Yeah. It seems to be legal for a VM to do tricks like this. Eric Blake
suggested to just use System.arraycopy to make sure that the array is
always zero based. The attached patch does that when the char[] is not
already zero based. I have not yet tested it. Could you test if this
works with Kissme?
Thanks,
Mark
Index: java/lang/Character.java
===================================================================
RCS file: /cvsroot/classpath/classpath/java/lang/Character.java,v
retrieving revision 1.30
diff -u -r1.30 Character.java
--- java/lang/Character.java 12 Jul 2002 21:25:53 -0000 1.30
+++ java/lang/Character.java 11 Aug 2002 17:32:18 -0000
@@ -1384,40 +1384,63 @@
public static final byte DIRECTIONALITY_POP_DIRECTIONAL_FORMAT = 18;
/**
+ * Returns the value array of the given string if it is zero based or a
+ * copy of it that is zero based (stripping offset and making length equal
+ * to count). Used for accessing the char[]s of gnu.java.lang.CharData.
+ * Package private for use in String.
+ */
+ static char[] zeroBasedStringValue(String s)
+ {
+ char[] value;
+
+ if (s.offset == 0 && s.count == s.value.length)
+ value = s.value;
+ else
+ {
+ int count = s.count;
+ value = new char[count];
+ System.arraycopy(s.value, s.offset, value, 0, count);
+ }
+
+ return value;
+ }
+
+ /**
* Stores unicode block offset lookup table. Exploit package visibility of
* String.value to avoid copying the array.
* @see #readChar(char)
* @see CharData#BLOCKS
*/
- private static final char[] blocks = CharData.BLOCKS.value;
+ private static final char[] blocks = zeroBasedStringValue(CharData.BLOCKS);
/**
* Stores unicode attribute offset lookup table. Exploit package visibility
* of String.value to avoid copying the array.
* @see CharData#DATA
*/
- private static final char[] data = CharData.DATA.value;
+ private static final char[] data = zeroBasedStringValue(CharData.DATA);
/**
* Stores unicode numeric value attribute table. Exploit package visibility
* of String.value to avoid copying the array.
* @see CharData#NUM_VALUE
*/
- private static final char[] numValue = CharData.NUM_VALUE.value;
+ private static final char[] numValue
+ = zeroBasedStringValue(CharData.NUM_VALUE);
/**
* Stores unicode uppercase attribute table. Exploit package visibility
* of String.value to avoid copying the array.
* @see CharData#UPPER
*/
- private static final char[] upper = CharData.UPPER.value;
+ private static final char[] upper = zeroBasedStringValue(CharData.UPPER);
/**
* Stores unicode lowercase attribute table. Exploit package visibility
* of String.value to avoid copying the array.
* @see CharData#LOWER
*/
- private static final char[] lower = CharData.LOWER.value;
+ private static final char[] lower = zeroBasedStringValue(CharData.LOWER);
/**
* Stores unicode direction attribute table. Exploit package visibility
@@ -1425,14 +1448,14 @@
* @see CharData#DIRECTION
*/
// Package visible for use by String.
- static final char[] direction = CharData.DIRECTION.value;
+ static final char[] direction = zeroBasedStringValue(CharData.DIRECTION);
/**
* Stores unicode titlecase table. Exploit package visibility of
* String.value to avoid copying the array.
* @see CharData#TITLE
*/
- private static final char[] title = CharData.TITLE.value;
+ private static final char[] title = zeroBasedStringValue(CharData.TITLE);
/**
* Mask for grabbing the type out of the contents of data.
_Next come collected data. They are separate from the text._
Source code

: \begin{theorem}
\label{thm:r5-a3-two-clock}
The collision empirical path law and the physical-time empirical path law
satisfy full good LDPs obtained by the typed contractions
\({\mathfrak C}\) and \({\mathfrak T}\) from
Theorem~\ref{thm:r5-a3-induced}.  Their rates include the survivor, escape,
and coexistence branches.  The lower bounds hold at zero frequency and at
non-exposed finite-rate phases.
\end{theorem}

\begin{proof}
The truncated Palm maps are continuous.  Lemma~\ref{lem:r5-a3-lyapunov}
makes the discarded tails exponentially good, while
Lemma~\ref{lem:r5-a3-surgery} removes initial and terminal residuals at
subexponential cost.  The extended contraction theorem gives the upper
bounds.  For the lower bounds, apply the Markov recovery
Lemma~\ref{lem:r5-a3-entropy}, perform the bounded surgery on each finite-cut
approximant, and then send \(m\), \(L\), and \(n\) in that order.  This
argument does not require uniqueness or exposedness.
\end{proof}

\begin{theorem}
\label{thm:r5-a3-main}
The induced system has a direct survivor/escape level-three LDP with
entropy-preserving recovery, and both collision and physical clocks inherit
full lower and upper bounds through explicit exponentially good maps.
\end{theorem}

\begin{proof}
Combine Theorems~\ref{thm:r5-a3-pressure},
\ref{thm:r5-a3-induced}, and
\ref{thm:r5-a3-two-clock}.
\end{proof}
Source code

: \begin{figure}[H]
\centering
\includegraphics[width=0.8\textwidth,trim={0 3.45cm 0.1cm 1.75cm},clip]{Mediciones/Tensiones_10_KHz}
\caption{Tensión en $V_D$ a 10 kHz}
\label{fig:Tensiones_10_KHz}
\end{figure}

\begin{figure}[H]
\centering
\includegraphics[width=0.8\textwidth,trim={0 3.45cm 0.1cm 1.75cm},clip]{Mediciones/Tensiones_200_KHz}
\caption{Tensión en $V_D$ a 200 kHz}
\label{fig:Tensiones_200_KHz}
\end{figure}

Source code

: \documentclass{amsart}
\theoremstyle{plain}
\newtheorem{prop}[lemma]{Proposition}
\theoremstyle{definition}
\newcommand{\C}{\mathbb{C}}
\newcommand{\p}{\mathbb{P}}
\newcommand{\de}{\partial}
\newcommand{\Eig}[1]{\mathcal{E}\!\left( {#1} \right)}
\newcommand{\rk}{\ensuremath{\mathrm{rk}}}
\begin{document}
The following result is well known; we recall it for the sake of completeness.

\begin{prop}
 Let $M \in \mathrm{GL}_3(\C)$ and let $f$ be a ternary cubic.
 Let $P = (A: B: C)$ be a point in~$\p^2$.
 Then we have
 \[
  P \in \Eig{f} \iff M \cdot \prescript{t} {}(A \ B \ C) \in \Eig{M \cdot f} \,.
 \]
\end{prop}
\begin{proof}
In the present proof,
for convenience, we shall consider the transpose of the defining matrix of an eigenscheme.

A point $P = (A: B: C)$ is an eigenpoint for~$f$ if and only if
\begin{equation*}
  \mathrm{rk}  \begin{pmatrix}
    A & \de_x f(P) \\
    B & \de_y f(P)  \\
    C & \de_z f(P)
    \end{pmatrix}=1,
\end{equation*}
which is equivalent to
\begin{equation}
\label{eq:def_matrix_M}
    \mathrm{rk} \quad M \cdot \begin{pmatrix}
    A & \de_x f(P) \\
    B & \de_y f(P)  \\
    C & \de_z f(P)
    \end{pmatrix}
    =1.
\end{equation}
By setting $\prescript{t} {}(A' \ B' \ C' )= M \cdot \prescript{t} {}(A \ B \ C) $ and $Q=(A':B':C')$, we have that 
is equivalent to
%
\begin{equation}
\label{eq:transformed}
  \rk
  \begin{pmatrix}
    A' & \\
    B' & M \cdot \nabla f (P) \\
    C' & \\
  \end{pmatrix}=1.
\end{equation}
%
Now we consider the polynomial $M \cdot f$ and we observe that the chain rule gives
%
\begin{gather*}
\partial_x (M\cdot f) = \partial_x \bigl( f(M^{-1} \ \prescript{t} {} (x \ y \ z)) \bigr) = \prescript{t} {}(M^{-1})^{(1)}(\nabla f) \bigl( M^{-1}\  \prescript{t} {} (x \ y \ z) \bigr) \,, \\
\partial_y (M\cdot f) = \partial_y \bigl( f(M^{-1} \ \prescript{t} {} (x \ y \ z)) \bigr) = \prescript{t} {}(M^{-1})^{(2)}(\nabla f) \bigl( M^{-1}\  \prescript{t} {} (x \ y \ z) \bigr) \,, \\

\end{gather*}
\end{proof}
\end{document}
Index: java/lang/String.java
===================================================================
RCS file: /cvsroot/classpath/classpath/java/lang/String.java,v
retrieving revision 1.49
diff -u -r1.49 String.java
--- java/lang/String.java 30 Jul 2002 21:17:55 -0000 1.49
+++ java/lang/String.java 11 Aug 2002 17:32:19 -0000
@@ -98,15 +98,17 @@
* @see #toUpperCase(char)
* @see CharData#UPPER_EXPAND
*/
- private static final char[] upperExpand = CharData.UPPER_EXPAND.value;
+ private static final char[] upperExpand
+ = Character.zeroBasedStringValue(CharData.UPPER_EXPAND);
/**
* Stores unicode multi-character uppercase special casing table.
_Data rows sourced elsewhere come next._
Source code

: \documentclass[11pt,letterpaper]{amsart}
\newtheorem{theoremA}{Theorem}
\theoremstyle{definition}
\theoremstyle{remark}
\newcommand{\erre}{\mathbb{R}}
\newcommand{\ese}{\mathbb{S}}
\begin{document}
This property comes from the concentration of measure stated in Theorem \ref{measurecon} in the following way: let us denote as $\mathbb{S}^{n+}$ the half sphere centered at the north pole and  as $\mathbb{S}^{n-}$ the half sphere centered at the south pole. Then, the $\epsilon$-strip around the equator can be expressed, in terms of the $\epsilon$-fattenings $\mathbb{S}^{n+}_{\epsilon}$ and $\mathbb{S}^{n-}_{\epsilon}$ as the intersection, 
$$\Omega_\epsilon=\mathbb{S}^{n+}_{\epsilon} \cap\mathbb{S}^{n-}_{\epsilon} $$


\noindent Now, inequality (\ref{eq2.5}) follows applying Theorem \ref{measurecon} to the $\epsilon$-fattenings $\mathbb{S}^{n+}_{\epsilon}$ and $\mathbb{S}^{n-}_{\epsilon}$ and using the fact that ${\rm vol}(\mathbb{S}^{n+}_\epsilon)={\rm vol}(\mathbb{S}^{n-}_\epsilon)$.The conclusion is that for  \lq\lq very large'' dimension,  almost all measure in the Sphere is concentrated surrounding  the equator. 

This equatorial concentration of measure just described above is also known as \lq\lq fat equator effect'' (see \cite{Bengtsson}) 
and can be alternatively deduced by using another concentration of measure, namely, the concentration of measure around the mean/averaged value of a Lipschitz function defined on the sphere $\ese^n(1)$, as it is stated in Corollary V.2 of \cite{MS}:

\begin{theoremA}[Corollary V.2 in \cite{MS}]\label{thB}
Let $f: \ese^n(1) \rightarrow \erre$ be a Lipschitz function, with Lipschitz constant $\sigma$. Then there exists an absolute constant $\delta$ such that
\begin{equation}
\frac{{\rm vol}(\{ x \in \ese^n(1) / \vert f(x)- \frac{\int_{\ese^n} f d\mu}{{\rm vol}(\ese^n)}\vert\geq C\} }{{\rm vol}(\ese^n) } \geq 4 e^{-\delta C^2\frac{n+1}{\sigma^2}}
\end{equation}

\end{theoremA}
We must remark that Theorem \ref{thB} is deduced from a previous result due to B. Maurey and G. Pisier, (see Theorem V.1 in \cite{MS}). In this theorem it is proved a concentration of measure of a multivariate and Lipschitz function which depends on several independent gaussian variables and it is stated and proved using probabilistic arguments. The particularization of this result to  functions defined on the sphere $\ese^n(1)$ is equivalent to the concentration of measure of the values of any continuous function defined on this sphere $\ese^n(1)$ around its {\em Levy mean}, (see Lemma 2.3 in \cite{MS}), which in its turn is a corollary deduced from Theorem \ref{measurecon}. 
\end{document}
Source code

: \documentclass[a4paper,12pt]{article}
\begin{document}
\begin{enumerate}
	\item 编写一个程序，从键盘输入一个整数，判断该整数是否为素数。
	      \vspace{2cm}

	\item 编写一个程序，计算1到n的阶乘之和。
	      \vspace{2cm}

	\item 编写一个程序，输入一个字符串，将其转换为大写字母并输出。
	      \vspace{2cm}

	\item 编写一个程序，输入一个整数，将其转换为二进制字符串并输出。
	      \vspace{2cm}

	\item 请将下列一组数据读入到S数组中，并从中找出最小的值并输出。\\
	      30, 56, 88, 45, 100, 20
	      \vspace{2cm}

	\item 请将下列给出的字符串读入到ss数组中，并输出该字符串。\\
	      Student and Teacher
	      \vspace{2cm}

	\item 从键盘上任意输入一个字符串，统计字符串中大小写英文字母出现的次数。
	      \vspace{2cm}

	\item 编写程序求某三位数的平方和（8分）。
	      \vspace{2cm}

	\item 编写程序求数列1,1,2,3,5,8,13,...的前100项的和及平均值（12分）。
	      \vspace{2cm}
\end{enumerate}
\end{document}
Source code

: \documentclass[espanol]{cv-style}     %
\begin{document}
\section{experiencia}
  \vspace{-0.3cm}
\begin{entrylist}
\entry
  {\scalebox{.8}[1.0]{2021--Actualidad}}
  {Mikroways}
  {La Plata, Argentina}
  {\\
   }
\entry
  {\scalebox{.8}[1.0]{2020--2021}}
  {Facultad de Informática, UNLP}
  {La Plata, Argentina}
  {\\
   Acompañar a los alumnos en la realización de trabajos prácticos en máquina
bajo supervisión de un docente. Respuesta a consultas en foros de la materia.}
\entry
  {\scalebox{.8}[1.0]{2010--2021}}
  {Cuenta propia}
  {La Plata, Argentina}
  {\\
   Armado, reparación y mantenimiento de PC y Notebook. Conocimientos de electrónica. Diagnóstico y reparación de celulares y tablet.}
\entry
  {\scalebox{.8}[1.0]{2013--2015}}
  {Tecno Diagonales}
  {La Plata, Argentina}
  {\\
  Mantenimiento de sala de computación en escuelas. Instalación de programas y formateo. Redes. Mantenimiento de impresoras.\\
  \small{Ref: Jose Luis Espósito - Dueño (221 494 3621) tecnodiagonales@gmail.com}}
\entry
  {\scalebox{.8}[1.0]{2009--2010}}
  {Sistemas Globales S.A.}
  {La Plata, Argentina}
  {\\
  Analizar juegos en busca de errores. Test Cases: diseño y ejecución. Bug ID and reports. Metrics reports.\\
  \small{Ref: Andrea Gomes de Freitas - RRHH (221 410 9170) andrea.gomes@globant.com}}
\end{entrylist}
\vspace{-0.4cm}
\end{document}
* @see #upperCaseExpansion(char)
* @see CharData#UPPER_SPECIAL
*/
- private static final char[] upperSpecial = CharData.UPPER_SPECIAL.value;
-
+ private static final char[] upperSpecial
+ = Character.zeroBasedStringValue(CharData.UPPER_SPECIAL);
+
/**
* Characters which make up the String.
* Package access is granted for use by StringBuffer.